◆ DATA FOR ANALYSIS:

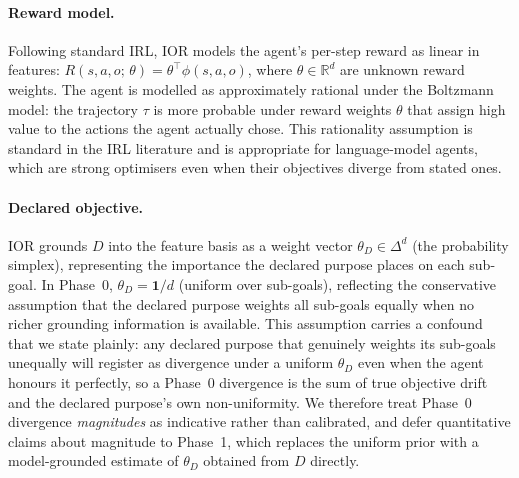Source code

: \paragraph{Reward model.}
Following standard IRL, IOR models the agent's per-step reward as linear in
features: $R(s, a, o;\, \theta) = \theta^\top \phi(s, a, o)$, where
$\theta \in \mathbb{R}^d$ are unknown reward weights. The agent is modelled as
approximately rational under the Boltzmann model: the trajectory $\tau$ is more
probable under reward weights $\theta$ that assign high value to the actions the
agent actually chose. This rationality assumption is standard in the IRL
literature and is appropriate for language-model agents, which are strong
optimisers even when their objectives diverge from stated ones.

\paragraph{Declared objective.}
IOR grounds $D$ into the feature basis as a weight vector $\theta_D \in \Delta^d$
(the probability simplex), representing the importance the declared purpose places
on each sub-goal. In Phase~0, $\theta_D = \mathbf{1}/d$ (uniform over sub-goals),
reflecting the conservative assumption that the declared purpose weights all
sub-goals equally when no richer grounding information is available. This
assumption carries a confound that we state plainly: any declared purpose that
genuinely weights its sub-goals unequally will register as divergence under a
uniform $\theta_D$ even when the agent honours it perfectly, so a Phase~0
divergence is the sum of true objective drift and the declared purpose's own
non-uniformity. We therefore treat Phase~0 divergence \emph{magnitudes} as
indicative rather than calibrated, and defer quantitative claims about magnitude to
Phase~1, which replaces the uniform prior with a model-grounded estimate of
$\theta_D$ obtained from $D$ directly.

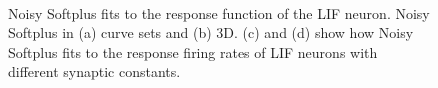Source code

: \documentclass[runningheads,a4paper]{llncs}
\begin{document}
	\begin{figure}[htb!]
		\centering
		\\
		\caption{
			Noisy Softplus fits to the response function of the LIF neuron.
			Noisy Softplus in (a) curve sets and (b) 3D.
			(c) and (d) show how Noisy Softplus fits to the response firing rates of LIF neurons with different synaptic constants.}
		\label{fig:nsp}
	\end{figure}
	
\end{document}
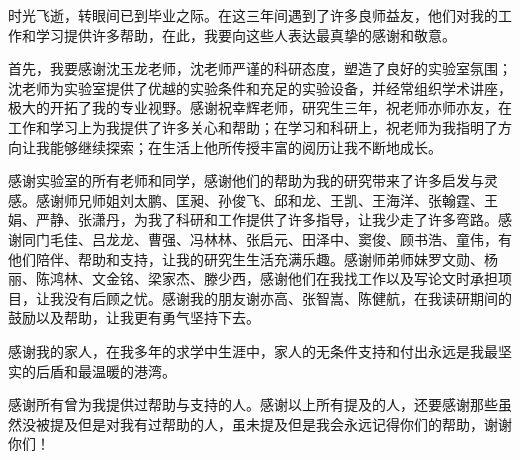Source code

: 时光飞逝，转眼间已到毕业之际。在这三年间遇到了许多良师益友，他们对我的工作和学习提供许多帮助，在此，我要向这些人表达最真挚的感谢和敬意。

首先，我要感谢沈玉龙老师，沈老师严谨的科研态度，塑造了良好的实验室氛围；沈老师为实验室提供了优越的实验条件和充足的实验设备，并经常组织学术讲座，极大的开拓了我的专业视野。感谢祝幸辉老师，研究生三年，祝老师亦师亦友，在工作和学习上为我提供了许多关心和帮助；在学习和科研上，祝老师为我指明了方向让我能够继续探索；在生活上他所传授丰富的阅历让我不断地成长。

感谢实验室的所有老师和同学，感谢他们的帮助为我的研究带来了许多启发与灵感。感谢师兄师姐刘太鹏、匡昶、孙俊飞、邱和龙、王凯、王海洋、张翰霆、王娟、严静、张潇丹，为我了科研和工作提供了许多指导，让我少走了许多弯路。感谢同门毛佳、吕龙龙、曹强、冯林林、张启元、田泽中、窦俊、顾书浩、童伟，有他们陪伴、帮助和支持，让我的研究生生活充满乐趣。感谢师弟师妹罗文勋、杨丽、陈鸿林、文金铭、梁家杰、滕少西，感谢他们在我找工作以及写论文时承担项目，让我没有后顾之忧。感谢我的朋友谢亦高、张智嵩、陈健航，在我读研期间的鼓励以及帮助，让我更有勇气坚持下去。

感谢我的家人，在我多年的求学中生涯中，家人的无条件支持和付出永远是我最坚实的后盾和最温暖的港湾。

感谢所有曾为我提供过帮助与支持的人。感谢以上所有提及的人，还要感谢那些虽然没被提及但是对我有过帮助的人，虽未提及但是我会永远记得你们的帮助，谢谢你们！

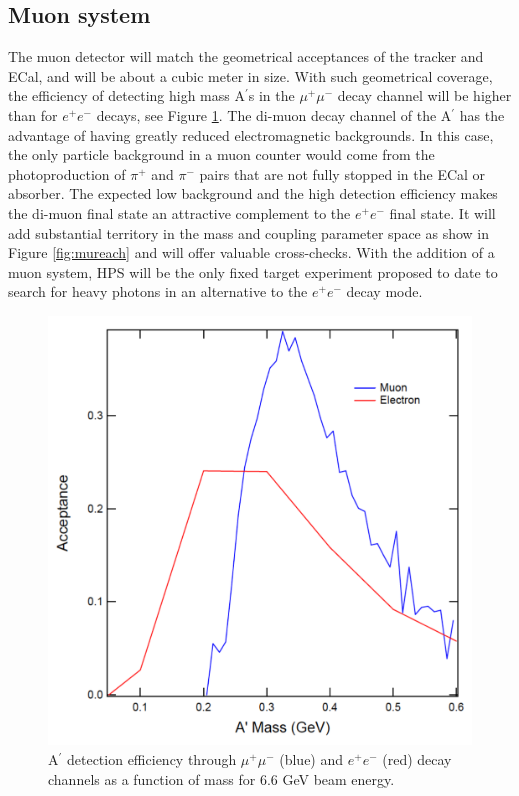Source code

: \subsection{Muon system}

\label{sec:muon}


The muon detector will match the geometrical acceptances of the tracker and ECal, and will be about a cubic meter in size. With such 
geometrical coverage, the efficiency of detecting high mass A$^\prime$s in the $\mu^+\mu^-$ decay channel will be higher than for $e^+e^-$ 
decays, see Figure \ref{fig:muacc}. The di-muon decay channel of the A$^\prime$ has the advantage of having greatly reduced electromagnetic 
backgrounds.  In this case, the only particle background in a muon counter would come from the photoproduction of $\pi^+$ and $\pi^-$ pairs
that are not fully stopped in the ECal or absorber.  The expected low background and the high detection efficiency makes the di-muon final state an
attractive complement to the $e^+e^-$ final state. It will add substantial territory in the mass and coupling
parameter space as show in Figure \ref{fig:mureach} and will offer valuable cross-checks. With the addition of a muon system, HPS will be the 
only fixed target experiment proposed to date to search for heavy photons in an alternative to the $e^+e^-$ decay mode.

\begin{figure}[!ht]
\includegraphics[scale=0.4]{muon/acc.pdf}
\caption{\small{A$^\prime$ detection efficiency through $\mu^+\mu^-$ (blue) and $e^+e^-$ (red) decay channels as a function of mass for 6.6 
GeV beam energy.}}\label{fig:muacc}
\end{figure}

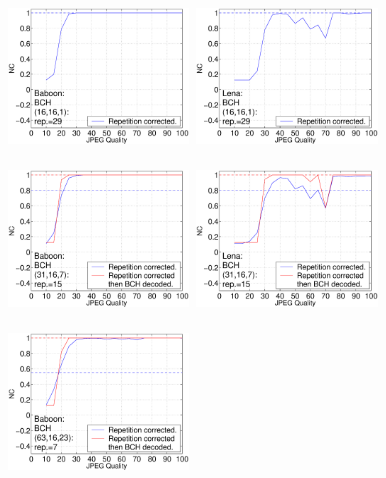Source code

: \documentclass[12pt]{report}
\begin{document}
\begin{figure}[p]
\setlength{\abovecaptionskip}{-0.25cm}
\centerline{ \hbox{
\includegraphics[height=3.81cm,width=4.8cm]{EPS_BK_formattedBetter/JPGbab16.eps}
\includegraphics[height=3.81cm,width=4.8cm]{EPS_BK_formattedBetter/JPGlen16.eps}\\
}}
\centerline{ \hbox{
\includegraphics[height=3.81cm,width=4.8cm]{EPS_BK_formattedBetter/JPGbab31.eps}
\includegraphics[height=3.81cm,width=4.8cm]{EPS_BK_formattedBetter/JPGlen31.eps}\\
}}
\centerline{ \hbox{
\includegraphics[height=3.81cm,width=4.8cm]{EPS_BK_formattedBetter/JPGbab63.eps}
}}
\end{figure}
\end{document}
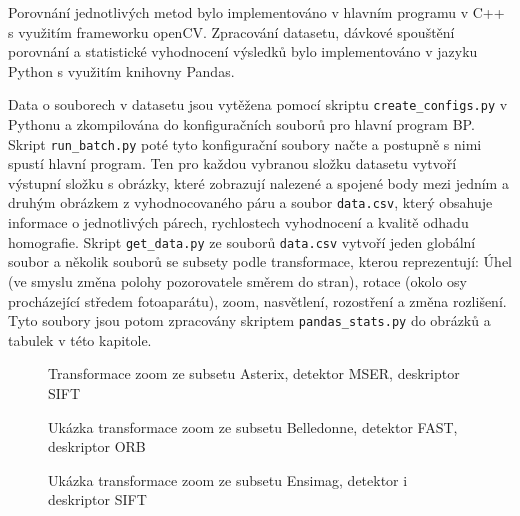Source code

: 
Porovnání jednotlivých metod bylo implementováno v hlavním programu v C++ s využitím frameworku
openCV. Zpracování datasetu, dávkové spouštění porovnání a statistické vyhodnocení výsledků bylo
implementováno v jazyku Python s využitím knihovny Pandas.


Data o souborech v datasetu jsou vytěžena pomocí skriptu \verb|create_configs.py| v Pythonu a zkompilována do konfiguračních souborů pro hlavní program BP. Skript \verb|run_batch.py| poté tyto konfigurační soubory načte a postupně s nimi spustí hlavní program. Ten pro každou vybranou složku datasetu vytvoří výstupní složku s obrázky, které zobrazují nalezené a spojené body mezi jedním a druhým obrázkem z vyhodnocovaného páru a soubor \verb|data.csv|, který obsahuje informace o jednotlivých párech, rychlostech vyhodnocení a kvalitě odhadu homografie. Skript \verb|get_data.py| ze souborů \verb|data.csv| vytvoří jeden globální soubor a několik souborů se subsety podle transformace, kterou reprezentují: Úhel (ve smyslu změna polohy pozorovatele směrem do stran), rotace (okolo osy procházející středem fotoaparátu), zoom, nasvětlení, rozostření a změna rozlišení. Tyto soubory jsou potom zpracovány skriptem \verb|pandas_stats.py| do obrázků a tabulek v této kapitole.





\begin{figure}[htp] 
	\caption{Transformace zoom ze subsetu Asterix, detektor MSER,
		deskriptor SIFT} \label{ex_asterix}
\end{figure}

\begin{figure}[htp] 
	\caption{Ukázka transformace zoom ze subsetu Belledonne, detektor FAST,
		deskriptor ORB}	\label{ex_belledonne}
\end{figure}

\begin{figure}[htp] 
	\caption{Ukázka transformace zoom ze subsetu Ensimag, detektor i 
		deskriptor SIFT} \label{ex_ensimag}
\end{figure}

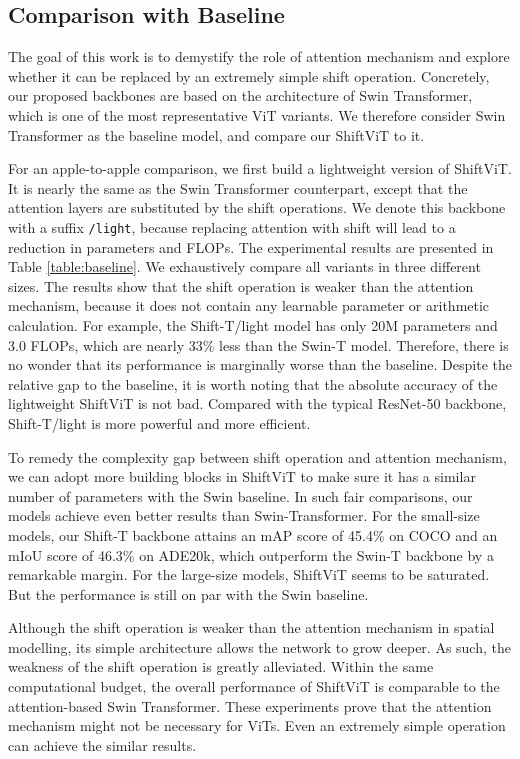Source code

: \documentclass[letterpaper]{article} \usepackage{aaai22}  \usepackage{times}  \usepackage{helvet}  \usepackage{courier}  \usepackage[hyphens]{url}  \usepackage{graphicx} \usepackage{amsmath}
\begin{document}
\subsection{Comparison with Baseline}

The goal of this work is to demystify the role of attention mechanism and explore whether it can be replaced by an extremely simple shift operation. Concretely, our proposed backbones are based on the architecture of Swin Transformer, which is one of the most representative ViT variants. We therefore consider Swin Transformer as the baseline model, and compare our ShiftViT to it.

For an apple-to-apple comparison, we first build a lightweight version of ShiftViT. It is nearly the same as the Swin Transformer counterpart, except that the attention layers are substituted by the shift operations. We denote this backbone with a suffix \texttt{/light}, because replacing attention with shift will lead to a reduction in parameters and FLOPs. The experimental results are presented in Table \ref{table:baseline}. We exhaustively compare all variants in three different sizes. The results show that the shift operation is weaker than the attention mechanism, because it does not contain any learnable parameter or arithmetic calculation. For example, the Shift-T/light model has only 20M parameters and 3.0 FLOPs, which are nearly 33\% less than the Swin-T model. Therefore, there is no wonder that its performance is marginally worse than the baseline. Despite the relative gap to the baseline, it is worth noting that the absolute accuracy of the lightweight ShiftViT is not bad. Compared with the typical ResNet-50 backbone, Shift-T/light is more powerful and more efficient.

To remedy the complexity gap between shift operation and attention mechanism, we can adopt more building blocks in ShiftViT to make sure it has a similar number of parameters with the Swin baseline. In such fair comparisons, our models achieve even better results than Swin-Transformer. For the small-size models, our Shift-T backbone attains an mAP score of 45.4\% on COCO and an mIoU score of 46.3\% on ADE20k, which outperform the Swin-T backbone by a remarkable margin. For the large-size models, ShiftViT seems to be saturated. But the performance is still on par with the Swin baseline.

Although the shift operation is weaker than the attention mechanism in spatial modelling, its simple architecture allows the network to grow deeper. As such, the weakness of the shift operation is greatly alleviated. Within the same computational budget, the overall performance of ShiftViT is comparable to the attention-based Swin Transformer. These experiments prove that the attention mechanism might not be necessary for ViTs. Even an extremely simple operation can achieve the similar results.
\end{document}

◆ EXERCISE AIM:
Scan the data above for the string "assumption" and copy each line where it appears.

◆ RESPONSE AREA:
agent actually chose. This rationality assumption is standard in the IRL
reflecting the conservative assumption that the declared purpose weights all
assumption carries a confound that we state plainly: any declared purpose that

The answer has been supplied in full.